Conexões com a legislação ambiental brasileira
A Resolução CVM nº 223/24 não opera de forma isolada. Ela se alinha diretamente a um conjunto de normas que têm como objetivo estruturar o mercado de carbono no Brasil e fortalecer a governança ambiental das empresas. Entre essas normas, destaca-se a Lei nº 15.042/24, que criou as bases para a regulamentação do mercado brasileiro de carbono, e a Lei nº 13.576/2017, responsável por instituir o programa RenovaBio e os Créditos de Descarbonização (CBIOs).
Esse alinhamento reforça a necessidade de conformidade e evidencia a interdependência entre os critérios contábeis estabelecidos pela OCPC 10 e as obrigações regulatórias previstas em leis ambientais. Empresas que atuam no mercado de carbono, sejam no segmento regulado ou voluntário, precisarão compreender como a contabilização desses ativos impacta o cumprimento de metas de descarbonização e a prestação de contas relacionadas à responsabilidade socioambiental.
De ativos intangíveis a estoques: como a OCPC 10 organiza a contabilidade
Quando falamos em créditos de carbono, permissões de emissão e CBIOs, não estamos lidando com ativos simples. Cada um desses elementos pode desempenhar diferentes papéis no mercado, dependendo de quem os utiliza e para qual finalidade. A OCPC 10 busca organizar essa complexidade, estabelecendo regras claras para o reconhecimento, a mensuração e a divulgação desses ativos.
Mas como isso se traduz na prática? A orientação classifica esses ativos como não financeiros, o que significa que eles não geram direitos contratuais de recebimento de caixa. Em vez disso, eles podem ser tratados como estoques ou intangíveis, de acordo com o modelo de negócios da empresa.
Por exemplo, uma empresa que gera créditos de carbono a partir de projetos de reflorestamento os registra como estoques. Já uma companhia que utiliza esses créditos para compensar emissões os trata como ativos intangíveis. Essa separação é essencial para que os balanços patrimoniais reflitam a realidade econômica de cada organização.
Quem são os agentes no mercado de carbono?
Para entender a lógica da OCPC 10, é preciso considerar os diferentes papéis desempenhados pelas empresas no mercado de carbono.

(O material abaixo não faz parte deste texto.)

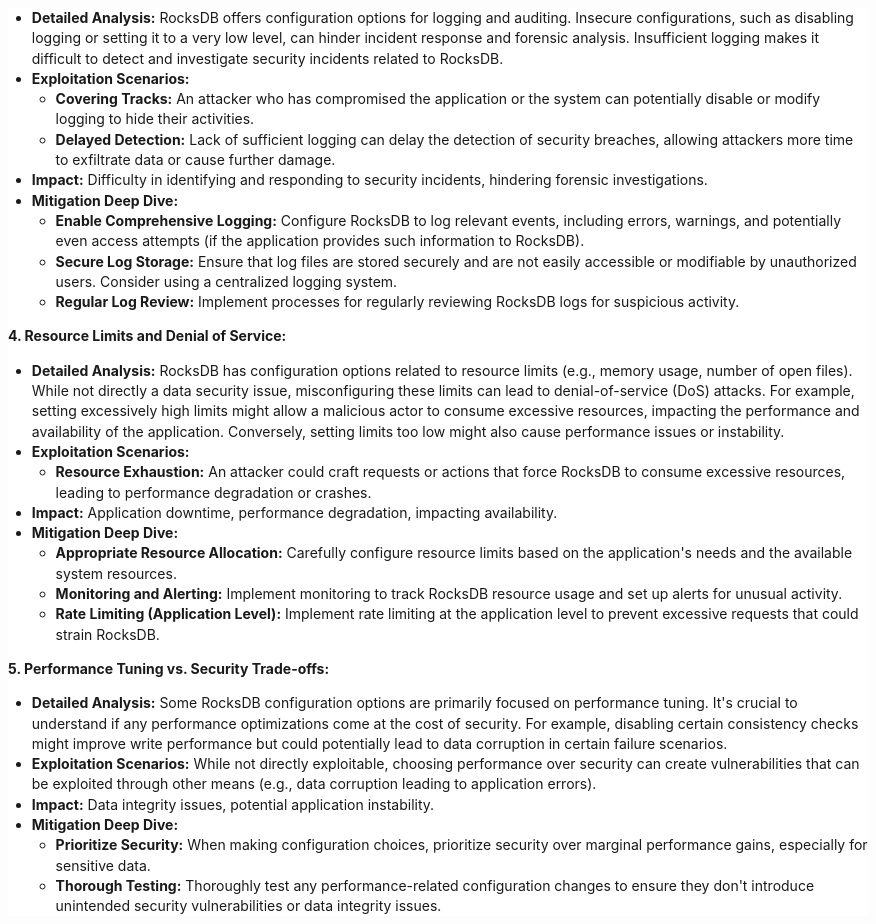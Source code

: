 *   **Detailed Analysis:** RocksDB offers configuration options for logging and auditing. Insecure configurations, such as disabling logging or setting it to a very low level, can hinder incident response and forensic analysis. Insufficient logging makes it difficult to detect and investigate security incidents related to RocksDB.
*   **Exploitation Scenarios:**
    *   **Covering Tracks:** An attacker who has compromised the application or the system can potentially disable or modify logging to hide their activities.
    *   **Delayed Detection:** Lack of sufficient logging can delay the detection of security breaches, allowing attackers more time to exfiltrate data or cause further damage.
*   **Impact:**  Difficulty in identifying and responding to security incidents, hindering forensic investigations.
*   **Mitigation Deep Dive:**
    *   **Enable Comprehensive Logging:** Configure RocksDB to log relevant events, including errors, warnings, and potentially even access attempts (if the application provides such information to RocksDB).
    *   **Secure Log Storage:** Ensure that log files are stored securely and are not easily accessible or modifiable by unauthorized users. Consider using a centralized logging system.
    *   **Regular Log Review:** Implement processes for regularly reviewing RocksDB logs for suspicious activity.

**4. Resource Limits and Denial of Service:**

*   **Detailed Analysis:** RocksDB has configuration options related to resource limits (e.g., memory usage, number of open files). While not directly a data security issue, misconfiguring these limits can lead to denial-of-service (DoS) attacks. For example, setting excessively high limits might allow a malicious actor to consume excessive resources, impacting the performance and availability of the application. Conversely, setting limits too low might also cause performance issues or instability.
*   **Exploitation Scenarios:**
    *   **Resource Exhaustion:** An attacker could craft requests or actions that force RocksDB to consume excessive resources, leading to performance degradation or crashes.
*   **Impact:** Application downtime, performance degradation, impacting availability.
*   **Mitigation Deep Dive:**
    *   **Appropriate Resource Allocation:** Carefully configure resource limits based on the application's needs and the available system resources.
    *   **Monitoring and Alerting:** Implement monitoring to track RocksDB resource usage and set up alerts for unusual activity.
    *   **Rate Limiting (Application Level):** Implement rate limiting at the application level to prevent excessive requests that could strain RocksDB.

**5. Performance Tuning vs. Security Trade-offs:**

*   **Detailed Analysis:** Some RocksDB configuration options are primarily focused on performance tuning. It's crucial to understand if any performance optimizations come at the cost of security. For example, disabling certain consistency checks might improve write performance but could potentially lead to data corruption in certain failure scenarios.
*   **Exploitation Scenarios:**  While not directly exploitable, choosing performance over security can create vulnerabilities that can be exploited through other means (e.g., data corruption leading to application errors).
*   **Impact:** Data integrity issues, potential application instability.
*   **Mitigation Deep Dive:**
    *   **Prioritize Security:**  When making configuration choices, prioritize security over marginal performance gains, especially for sensitive data.
    *   **Thorough Testing:**  Thoroughly test any performance-related configuration changes to ensure they don't introduce unintended security vulnerabilities or data integrity issues.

A orientação técnica identifica três agentes principais:
- Originadores: Empresas que controlam projetos certificados, como reflorestamento ou energia renovável, e geram créditos de carbono para venda. Para elas, esses ativos são classificados como estoques, registrados pelo custo de produção.
- Intermediários: Negociadores que compram e vendem créditos de carbono no mercado. Essas empresas podem optar por mensurar os estoques pelo valor justo, o que reflete melhor a dinâmica de preços desses ativos.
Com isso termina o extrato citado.